Responding to such a concept—that the Rocky Mountains were nothing more than a jumble of boulders—left me all but speechless. My friend, a man just turned 35 years of age and never having once seen a mountain or a foothill, was heading to Colorado for a short, fast vacation. His destination wasn’t merely familiar to me, it was a place steeped in memory. As much as I envied him, I wished more to see the expression in his eyes when the snowy mountains rose from the ruler-flat horizon to forever inhabit his consciousness.
In the weeks leading up to his departure he cajoled and kidded about the trip. He dreaded eastern Colorado, asking if it was really flatter and more desolate than western Kansas. (It is.) Should he expect winter or spring temperatures? (Winter, always.) Would he see a dipper, a bird that flies underwater? (Maybe.)
Just before leaving, he surprised me by saying, “I might like it so much that I have to ask you what you were thinking of when you moved here.”
And then he was gone. I followed his exploits through sporadic comments and photos on Facebook, impatient for more. One image showed a broad flat valley ringed with misty peaks, light snow raking across the sagebrush. It was so evocative, so real, that I could feel the cold. I could taste the pine-scented air.
We talked at length on his return. The trip changed him, as all such journeys do when we navigate beyond the fields we know. It wasn’t so much the questions he asked that signaled a quantum psychological shift but the plans he was already drawing up for another outing. High on his bucket list, he said, was to learn fly-fishing. He couldn’t believe how clear the streams were, how icy cold, how beautiful. I told him I’d teach him.
The question came near the end of our last conversation. “After that,” he asked, “what did you see in Kansas when you first came here? How could you leave that?”
Though I’d half expected it, I was still caught off guard. In one of those psychic flashbacks where everything reels past like an old grainy slideshow, I was hurled back to 1974, newly married and exploring a world I never knew existed, that of small rural towns and friendly people and a landscape devoid of mountains. Our visit was transformative but not without concerns that continue to trouble me, namely weather that can kill you. We fished the Big Blue and small farm ponds, toured the unpopulated country, met a slew of new relatives who welcomed us with open arms. We were introduced to humidity so intense that it felt as if we were underwater. And yes, one evening we stood outside watching the sky turn the color of an old bruise and sirens roaring to life and I asked what was going on, what should we do, and they said they didn’t know. That they never knew.
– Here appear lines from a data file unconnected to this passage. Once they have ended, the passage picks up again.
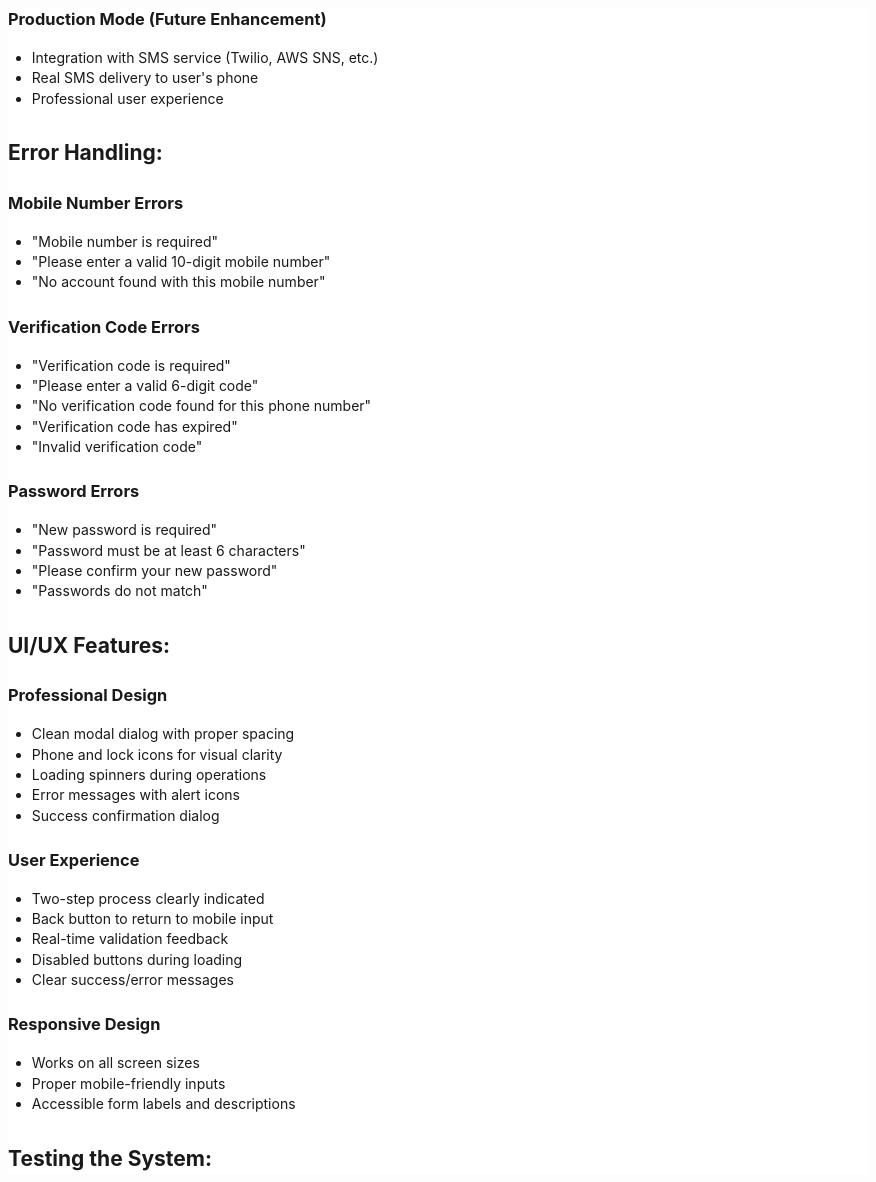 ### **Production Mode (Future Enhancement)**
- Integration with SMS service (Twilio, AWS SNS, etc.)
- Real SMS delivery to user's phone
- Professional user experience

## **Error Handling:**

### **Mobile Number Errors**
- "Mobile number is required"
- "Please enter a valid 10-digit mobile number"
- "No account found with this mobile number"

### **Verification Code Errors**
- "Verification code is required"
- "Please enter a valid 6-digit code"
- "No verification code found for this phone number"
- "Verification code has expired"
- "Invalid verification code"

### **Password Errors**
- "New password is required"
- "Password must be at least 6 characters"
- "Please confirm your new password"
- "Passwords do not match"

## **UI/UX Features:**

### **Professional Design**
- Clean modal dialog with proper spacing
- Phone and lock icons for visual clarity
- Loading spinners during operations
- Error messages with alert icons
- Success confirmation dialog

### **User Experience**
- Two-step process clearly indicated
- Back button to return to mobile input
- Real-time validation feedback
- Disabled buttons during loading
- Clear success/error messages

### **Responsive Design**
- Works on all screen sizes
- Proper mobile-friendly inputs
- Accessible form labels and descriptions

## **Testing the System:**

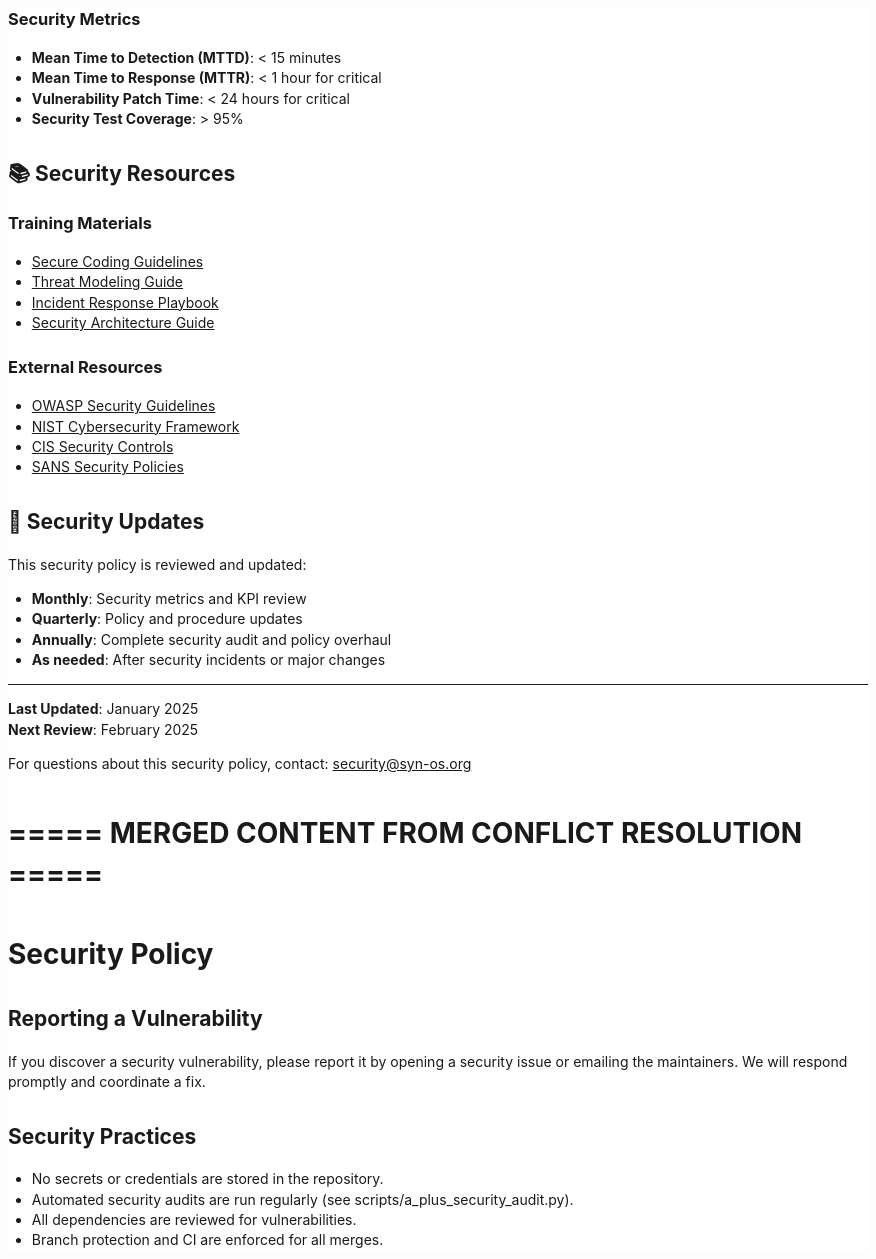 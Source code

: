 ### Security Metrics
- **Mean Time to Detection (MTTD)**: < 15 minutes
- **Mean Time to Response (MTTR)**: < 1 hour for critical
- **Vulnerability Patch Time**: < 24 hours for critical
- **Security Test Coverage**: > 95%

## 📚 Security Resources

### Training Materials
- [Secure Coding Guidelines](docs/security/secure-coding.md)
- [Threat Modeling Guide](docs/security/threat-modeling.md)
- [Incident Response Playbook](docs/security/incident-response.md)
- [Security Architecture Guide](docs/architecture/security.md)

### External Resources
- [OWASP Security Guidelines](https://owasp.org/)
- [NIST Cybersecurity Framework](https://www.nist.gov/cyberframework)
- [CIS Security Controls](https://www.cisecurity.org/controls/)
- [SANS Security Policies](https://www.sans.org/information-security-policy/)

## 🔄 Security Updates

This security policy is reviewed and updated:
- **Monthly**: Security metrics and KPI review
- **Quarterly**: Policy and procedure updates
- **Annually**: Complete security audit and policy overhaul
- **As needed**: After security incidents or major changes

---

**Last Updated**: January 2025  
**Next Review**: February 2025

For questions about this security policy, contact: security@syn-os.org
# ===== MERGED CONTENT FROM CONFLICT RESOLUTION =====

# Security Policy

## Reporting a Vulnerability

If you discover a security vulnerability, please report it by opening a security issue or emailing the maintainers. We will respond promptly and coordinate a fix.

## Security Practices

- No secrets or credentials are stored in the repository.
- Automated security audits are run regularly (see scripts/a_plus_security_audit.py).
- All dependencies are reviewed for vulnerabilities.
- Branch protection and CI are enforced for all merges.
“I couldn’t live like that,” I told Lori.
But it would not let me go. Enough so that for the next 26 years we discussed leaving the mountainous west for the Kansas tallgrass prairie, almost serious but not so serious that we were willing to write resignation letters to our respective employers. It was more of a pipe dream, wishful thinking kept carefully reigned in. That it took so long, and with so much anxiety, had less to do with successful careers, raising a family and comfortable niches than it did with the mountains themselves.
They had always been there serrating my horizons, drawing the eye, snagging clouds, a constant interplay of light and shadow. To give them up for a place devoid of even small hills seemed not just impossible but soul-killing. And yet there was something about Kansas that immediately appealed to me, some ineffable quality I could no more define than I could explain.
Though I tried, of course, to relatives and friends, to coworkers who questioned my sanity. My explanation ran through the usual themes of rural existence, of long dusty roads, sluggish creeks and sun-dappled woods, of a sense of freedom I’d never encountered in cities. My ace was the local phone book, a slender volume encompassing more than two dozen towns, which when placed beside the Denver metropolitan directory, all three volumes of it, would unfailingly trigger a dawning of awareness in their expressions. I’d tell them that the place didn’t have rush hour, it had rush minute, that the entire county had exactly three traffic lights, and the county immediately to the west had none. That kind of population scarcity was nearly impossible to fathom for those used to flourishing cities, and if at first they acted incredulous, scoffing at the lack of jobs, fine restaurants and recreational opportunities, it was really just a charade. At heart we’re all rural.
Harder to explain was how I felt at home there, as if I’d been away for a long time and only recently returned to the realization of how much I’d missed it.
Maybe Kansas is a state of mind more than a state of place. Maybe it’s not something words can convey. After a decade of living here I’m still struggling with questions that should be easy to answer but are not, so that when my friend asked that fateful question I was left mute, and could only shrug and tell him that the transition was easy, that it was the hardest thing of all.